During his 5 seasons with the Cowboys, Edwards helped the team win 3 Super Bowls, playing as a starter in Super Bowl XXVIII and Super Bowl XXX. In 1996 after he left as a free agent, the Cowboys replaced him by signing Broderick Thomas.

===Minnesota Vikings===
On February 25, 1996, Edwards signed as a free agent with the Minnesota Vikings, replacing Broderick Thomas and becoming the Vikings highest paid linebacker in franchise history. During training camp Ed McDaniel was injured, so the team was forced to move him to weakside linebacker, where he would have the best year of his career with 122 tackles, 3.5 sacks and one interception.

In 1997, he was moved back to the strongside linebacker position, where his production began to decline.

On June 2, 1999, he was released for salary cap reasons. In his three years with the Vikings, Edwards started 43 of the 45 games, made 250 tackles, 5 sacks, one interception, 7 passes defensed, 3 forced fumbles and 2 fumble recoveries.

===Miami Dolphins===
On June 21, 1999, the Miami Dolphins signed him to a one-year contract, to add depth and experience at the outside linebacker position, while reuniting him with Jimmy Johnson. In training camp he was diagnosed with an irregular heartbeat and although he was medically cleared, he decided to stop playing and was released before the season started on August 4.

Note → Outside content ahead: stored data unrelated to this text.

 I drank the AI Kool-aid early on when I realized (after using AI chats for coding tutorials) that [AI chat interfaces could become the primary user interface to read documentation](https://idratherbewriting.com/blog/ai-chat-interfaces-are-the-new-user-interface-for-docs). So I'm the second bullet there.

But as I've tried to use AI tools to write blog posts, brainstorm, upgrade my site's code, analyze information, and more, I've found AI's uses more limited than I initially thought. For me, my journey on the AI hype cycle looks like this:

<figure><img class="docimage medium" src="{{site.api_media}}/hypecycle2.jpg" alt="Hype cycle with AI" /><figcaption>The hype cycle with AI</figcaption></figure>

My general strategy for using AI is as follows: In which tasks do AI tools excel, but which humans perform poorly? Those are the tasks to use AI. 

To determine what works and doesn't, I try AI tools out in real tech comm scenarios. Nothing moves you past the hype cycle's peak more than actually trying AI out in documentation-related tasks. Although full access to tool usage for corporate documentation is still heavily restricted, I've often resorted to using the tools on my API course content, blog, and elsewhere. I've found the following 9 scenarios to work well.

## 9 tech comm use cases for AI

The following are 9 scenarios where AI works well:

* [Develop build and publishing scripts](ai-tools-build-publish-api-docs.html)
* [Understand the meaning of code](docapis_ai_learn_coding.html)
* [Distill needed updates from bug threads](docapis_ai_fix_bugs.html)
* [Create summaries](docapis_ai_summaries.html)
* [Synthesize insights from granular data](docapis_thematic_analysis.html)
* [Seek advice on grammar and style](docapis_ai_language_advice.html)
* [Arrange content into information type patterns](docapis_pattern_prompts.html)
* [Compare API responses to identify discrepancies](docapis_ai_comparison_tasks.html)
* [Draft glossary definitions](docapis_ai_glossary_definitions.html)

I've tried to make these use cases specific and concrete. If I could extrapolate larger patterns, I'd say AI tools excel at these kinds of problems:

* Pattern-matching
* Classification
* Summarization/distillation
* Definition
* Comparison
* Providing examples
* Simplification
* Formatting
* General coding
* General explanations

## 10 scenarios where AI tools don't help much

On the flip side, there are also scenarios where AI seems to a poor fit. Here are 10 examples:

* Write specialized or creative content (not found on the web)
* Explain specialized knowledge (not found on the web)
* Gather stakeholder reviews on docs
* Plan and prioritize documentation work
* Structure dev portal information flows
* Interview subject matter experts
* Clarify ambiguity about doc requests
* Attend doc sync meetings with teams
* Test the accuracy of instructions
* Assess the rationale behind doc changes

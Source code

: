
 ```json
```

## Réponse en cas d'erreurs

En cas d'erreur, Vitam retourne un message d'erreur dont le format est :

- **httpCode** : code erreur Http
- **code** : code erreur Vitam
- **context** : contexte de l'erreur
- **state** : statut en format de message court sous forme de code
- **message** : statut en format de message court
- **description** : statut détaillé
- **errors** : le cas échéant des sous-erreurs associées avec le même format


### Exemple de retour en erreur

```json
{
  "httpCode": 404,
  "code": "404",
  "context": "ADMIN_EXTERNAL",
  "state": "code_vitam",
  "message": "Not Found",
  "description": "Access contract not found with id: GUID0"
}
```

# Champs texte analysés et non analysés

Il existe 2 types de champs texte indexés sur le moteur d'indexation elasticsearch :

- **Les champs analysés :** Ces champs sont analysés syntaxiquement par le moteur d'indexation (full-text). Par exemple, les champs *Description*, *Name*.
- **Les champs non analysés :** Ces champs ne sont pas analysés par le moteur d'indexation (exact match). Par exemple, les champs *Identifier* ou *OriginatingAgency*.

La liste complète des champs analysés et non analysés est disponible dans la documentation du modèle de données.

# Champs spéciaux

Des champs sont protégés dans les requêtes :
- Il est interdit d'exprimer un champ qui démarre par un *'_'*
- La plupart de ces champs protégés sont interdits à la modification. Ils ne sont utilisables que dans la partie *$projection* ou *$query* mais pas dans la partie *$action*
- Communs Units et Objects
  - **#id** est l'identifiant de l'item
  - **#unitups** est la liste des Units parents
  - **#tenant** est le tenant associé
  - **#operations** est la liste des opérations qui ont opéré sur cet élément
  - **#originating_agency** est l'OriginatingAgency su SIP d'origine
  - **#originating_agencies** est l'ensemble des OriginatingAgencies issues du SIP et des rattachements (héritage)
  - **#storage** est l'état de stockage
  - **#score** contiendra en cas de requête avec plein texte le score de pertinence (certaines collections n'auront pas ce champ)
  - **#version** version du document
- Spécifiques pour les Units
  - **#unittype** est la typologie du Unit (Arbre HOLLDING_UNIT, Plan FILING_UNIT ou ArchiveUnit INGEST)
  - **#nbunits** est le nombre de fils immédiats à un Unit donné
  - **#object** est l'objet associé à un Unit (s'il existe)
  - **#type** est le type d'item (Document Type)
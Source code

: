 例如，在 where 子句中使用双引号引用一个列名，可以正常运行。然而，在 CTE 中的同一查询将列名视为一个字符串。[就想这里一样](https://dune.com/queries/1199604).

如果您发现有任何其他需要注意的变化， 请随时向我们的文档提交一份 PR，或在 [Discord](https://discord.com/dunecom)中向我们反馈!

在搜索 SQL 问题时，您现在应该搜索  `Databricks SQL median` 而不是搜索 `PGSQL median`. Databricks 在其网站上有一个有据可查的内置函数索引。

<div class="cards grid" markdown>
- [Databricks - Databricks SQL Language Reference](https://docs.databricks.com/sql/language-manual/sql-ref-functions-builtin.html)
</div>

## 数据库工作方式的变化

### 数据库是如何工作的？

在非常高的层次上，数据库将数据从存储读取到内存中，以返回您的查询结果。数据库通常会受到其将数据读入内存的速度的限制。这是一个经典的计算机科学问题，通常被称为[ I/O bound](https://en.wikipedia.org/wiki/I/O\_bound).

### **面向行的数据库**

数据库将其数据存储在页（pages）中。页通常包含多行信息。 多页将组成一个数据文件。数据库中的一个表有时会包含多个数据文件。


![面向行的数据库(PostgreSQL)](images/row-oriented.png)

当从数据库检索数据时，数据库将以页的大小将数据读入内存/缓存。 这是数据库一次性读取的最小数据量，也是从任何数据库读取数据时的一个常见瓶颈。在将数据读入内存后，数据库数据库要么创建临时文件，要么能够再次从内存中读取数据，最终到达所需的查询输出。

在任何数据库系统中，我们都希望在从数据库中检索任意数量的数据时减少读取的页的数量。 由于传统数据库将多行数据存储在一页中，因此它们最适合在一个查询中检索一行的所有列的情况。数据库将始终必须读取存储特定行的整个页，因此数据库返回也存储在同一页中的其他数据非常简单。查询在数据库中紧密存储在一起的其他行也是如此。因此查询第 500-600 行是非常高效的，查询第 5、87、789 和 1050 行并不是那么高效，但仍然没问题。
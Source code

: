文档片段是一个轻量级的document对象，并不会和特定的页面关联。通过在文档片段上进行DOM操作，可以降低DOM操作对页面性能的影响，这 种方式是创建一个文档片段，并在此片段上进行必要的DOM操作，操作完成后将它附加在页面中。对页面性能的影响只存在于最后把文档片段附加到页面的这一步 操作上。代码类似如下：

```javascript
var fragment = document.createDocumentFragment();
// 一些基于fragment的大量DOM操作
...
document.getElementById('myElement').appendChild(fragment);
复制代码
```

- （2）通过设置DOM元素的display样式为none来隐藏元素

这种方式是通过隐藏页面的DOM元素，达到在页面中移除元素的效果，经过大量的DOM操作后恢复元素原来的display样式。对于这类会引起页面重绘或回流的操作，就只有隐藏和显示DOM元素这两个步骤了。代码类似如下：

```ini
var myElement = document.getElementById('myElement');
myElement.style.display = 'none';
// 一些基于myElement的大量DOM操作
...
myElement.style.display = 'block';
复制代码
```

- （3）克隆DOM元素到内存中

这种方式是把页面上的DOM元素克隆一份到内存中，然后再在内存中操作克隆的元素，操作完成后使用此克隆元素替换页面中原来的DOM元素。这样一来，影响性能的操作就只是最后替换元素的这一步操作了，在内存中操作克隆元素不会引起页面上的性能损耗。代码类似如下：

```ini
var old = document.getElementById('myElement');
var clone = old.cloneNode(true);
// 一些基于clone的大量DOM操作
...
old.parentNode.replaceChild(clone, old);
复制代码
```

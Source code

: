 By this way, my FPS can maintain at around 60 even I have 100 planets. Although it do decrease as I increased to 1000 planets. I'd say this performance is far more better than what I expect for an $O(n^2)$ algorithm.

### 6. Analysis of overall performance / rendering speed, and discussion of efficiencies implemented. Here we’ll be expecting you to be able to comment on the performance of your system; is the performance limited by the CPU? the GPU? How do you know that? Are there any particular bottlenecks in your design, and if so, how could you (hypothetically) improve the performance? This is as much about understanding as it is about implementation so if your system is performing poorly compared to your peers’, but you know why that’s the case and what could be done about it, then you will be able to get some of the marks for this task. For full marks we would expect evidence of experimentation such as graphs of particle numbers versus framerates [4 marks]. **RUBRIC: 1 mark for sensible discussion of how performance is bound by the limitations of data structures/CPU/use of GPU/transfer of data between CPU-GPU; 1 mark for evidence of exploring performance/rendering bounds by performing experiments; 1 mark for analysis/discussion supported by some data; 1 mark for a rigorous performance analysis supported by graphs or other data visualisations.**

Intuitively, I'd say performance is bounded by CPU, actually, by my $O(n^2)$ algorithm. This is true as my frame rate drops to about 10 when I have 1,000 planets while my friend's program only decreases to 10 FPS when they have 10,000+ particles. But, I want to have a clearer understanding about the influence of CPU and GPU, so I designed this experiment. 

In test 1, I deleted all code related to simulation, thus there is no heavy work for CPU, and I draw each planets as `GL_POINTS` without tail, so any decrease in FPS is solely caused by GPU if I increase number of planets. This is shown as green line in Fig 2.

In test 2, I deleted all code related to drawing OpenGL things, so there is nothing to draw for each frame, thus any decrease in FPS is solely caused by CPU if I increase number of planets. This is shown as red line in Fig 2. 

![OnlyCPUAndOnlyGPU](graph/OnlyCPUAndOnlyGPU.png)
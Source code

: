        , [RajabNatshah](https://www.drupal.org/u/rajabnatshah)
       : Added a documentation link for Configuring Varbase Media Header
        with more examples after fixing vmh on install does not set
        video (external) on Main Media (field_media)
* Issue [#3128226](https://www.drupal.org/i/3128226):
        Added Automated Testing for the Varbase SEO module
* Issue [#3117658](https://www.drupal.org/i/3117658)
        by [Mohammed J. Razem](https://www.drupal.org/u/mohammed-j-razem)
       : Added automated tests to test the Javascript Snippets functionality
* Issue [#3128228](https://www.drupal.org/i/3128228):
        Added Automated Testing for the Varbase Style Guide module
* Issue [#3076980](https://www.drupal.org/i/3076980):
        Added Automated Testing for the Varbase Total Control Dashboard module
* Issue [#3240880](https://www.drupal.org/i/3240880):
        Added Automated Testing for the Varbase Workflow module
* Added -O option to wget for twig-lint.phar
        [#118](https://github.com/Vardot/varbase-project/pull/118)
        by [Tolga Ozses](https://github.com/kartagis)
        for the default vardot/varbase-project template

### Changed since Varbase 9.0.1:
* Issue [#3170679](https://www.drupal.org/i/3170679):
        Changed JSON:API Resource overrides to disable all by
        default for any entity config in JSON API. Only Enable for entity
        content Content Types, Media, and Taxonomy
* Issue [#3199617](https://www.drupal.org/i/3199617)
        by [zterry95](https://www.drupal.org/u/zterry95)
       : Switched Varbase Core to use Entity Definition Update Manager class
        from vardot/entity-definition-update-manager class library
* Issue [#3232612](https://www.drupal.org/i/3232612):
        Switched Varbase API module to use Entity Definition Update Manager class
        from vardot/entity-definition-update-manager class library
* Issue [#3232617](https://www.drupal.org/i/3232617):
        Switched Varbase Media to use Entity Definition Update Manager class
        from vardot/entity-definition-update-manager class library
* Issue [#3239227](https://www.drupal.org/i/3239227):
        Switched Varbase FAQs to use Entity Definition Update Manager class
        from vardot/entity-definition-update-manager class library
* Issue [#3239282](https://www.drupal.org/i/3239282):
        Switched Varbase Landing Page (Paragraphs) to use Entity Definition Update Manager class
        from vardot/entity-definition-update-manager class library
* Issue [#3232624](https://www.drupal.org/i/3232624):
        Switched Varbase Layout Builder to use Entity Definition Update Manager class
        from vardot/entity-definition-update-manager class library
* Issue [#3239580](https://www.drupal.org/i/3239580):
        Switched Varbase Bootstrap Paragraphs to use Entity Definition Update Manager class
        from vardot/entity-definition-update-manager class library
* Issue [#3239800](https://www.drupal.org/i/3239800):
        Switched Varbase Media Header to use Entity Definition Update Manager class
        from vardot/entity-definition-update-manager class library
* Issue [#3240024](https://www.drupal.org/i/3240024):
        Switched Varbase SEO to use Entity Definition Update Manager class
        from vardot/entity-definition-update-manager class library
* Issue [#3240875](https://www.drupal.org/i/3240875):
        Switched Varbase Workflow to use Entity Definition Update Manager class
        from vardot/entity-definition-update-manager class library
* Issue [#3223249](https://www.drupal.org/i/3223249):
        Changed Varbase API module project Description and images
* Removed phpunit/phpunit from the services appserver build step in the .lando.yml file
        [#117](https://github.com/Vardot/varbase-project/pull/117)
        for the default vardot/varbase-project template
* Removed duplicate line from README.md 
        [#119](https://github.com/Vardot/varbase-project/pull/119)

Edwards appeared in 120 regular season games in his career, starting 90 of them. His NFL career statistics include 573 tackles, 7.5 sacks, two interceptions for 54 yards and a touchdown, four fumble recoveries, seven forced fumbles and 19 passes defensed. He also had 50 special teams tackles.

==NFL career statistics==

Legend
|  | Won the Super Bowl |
| Bold | Career high |

===Regular season===

| Year | Team | Games |  | Tackles |  |  |  | Interceptions |  |  |  | Fumbles |  |  |  |
| GP | GS | Comb | Solo | Ast | Sck | Int | Yds | TD | Lng | FF | FR | Yds | TD |
| 1991 | DAL | 11 | 1 | 18 | 18 | 0 | 0.0 | 1 | 36 | 1 | 36 | 0 | 0 | 0 | 0 |
| 1992 | DAL | 16 | 1 | 10 | 10 | 0 | 0.0 | 0 | 0 | 0 | 0 | 0 | 0 | 0 | 0 |
| 1993 | DAL | 16 | 15 | 82 | 82 | 0 | 1.5 | 0 | 0 | 0 | 0 | 2 | 1 | 0 | 0 |
| 1994 | DAL | 16 | 15 | 74 | 59 | 15 | 1.0 | 0 | 0 | 0 | 0 | 1 | 1 | 21 | 0 |
| 1995 | DAL | 15 | 15 | 62 | 47 | 15 | 0.0 | 0 | 0 | 0 | 0 | 0 | 0 | 0 | 0 |
| 1996 | MIN | 14 | 13 | 96 | 68 | 28 | 3.5 | 1 | 18 | 0 | 18 | 0 | 0 | 0 | 0 |
| 1997 | MIN | 16 | 16 | 50 | 34 | 16 | 1.5 | 0 | 0 | 0 | 0 | 2 | 1 | 0 | 0 |
| 1998 | MIN | 15 | 14 | 46 | 29 | 17 | 0.0 | 0 | 0 | 0 | 0 | 1 | 1 | 0 | 0 |
|  |  | 119 | 90 | 438 | 347 | 91 | 7.5 | 2 | 54 | 1 | 36 | 6 | 4 | 21 | 0 |

===Playoffs===

| Year | Team | Games |  | Tackles |  |  |  | Interceptions |  |  |  | Fumbles |  |  |  |
| GP | GS | Comb | Solo | Ast | Sck | Int | Yds | TD | Lng | FF | FR | Yds | TD |
| 1991 | DAL | 2 | 0 | 0 | 0 | 0 | 0.0 | 0 | 0 | 0 | 0 | 0 | 0 | 0 | 0 |
| 1992 | DAL | 3 | 0 | 3 | 3 | 0 | 0.0 | 0 | 0 | 0 | 0 | 0 | 1 | 0 | 0 |
| 1993 | DAL | 3 | 2 | 0 | 0 | 0 | 0.0 | 0 | 0 | 0 | 0 | 0 | 0 | 0 | 0 |
| 1994 | DAL | 2 | 2 | 3 | 2 | 1 | 0.0 | 0 | 0 | 0 | 0 | 0 | 0 | 0 | 0 |
| 1995 | DAL | 3 | 2 | 5 | 5 | 0 | 0.0 | 0 | 0 | 0 | 0 | 0 | 0 | 0 | 0 |
| 1996 | MIN | 1 | 1 | 4 | 3 | 1 | 0.0 | 0 | 0 | 0 | 0 | 0 | 0 | 0 | 0 |
| 1997 | MIN | 2 | 2 | 4 | 2 | 2 | 0.0 | 0 | 0 | 0 | 0 | 0 | 0 | 0 | 0 |
| 1998 | MIN | 2 | 2 | 6 | 5 | 1 | 0.0 | 0 | 0 | 0 | 0 | 0 | 0 | 0 | 0 |
|  |  | 18 | 11 | 25 | 20 | 5 | 0.0 | 0 | 0 | 0 | 0 | 0 | 1 | 0 | 0 |

==Personal life==
On KTCK AM in Dallas, Edwards is known for an interview he did where he said the words "you know" an inordinate number of times to the point where it became unintentionally comedic.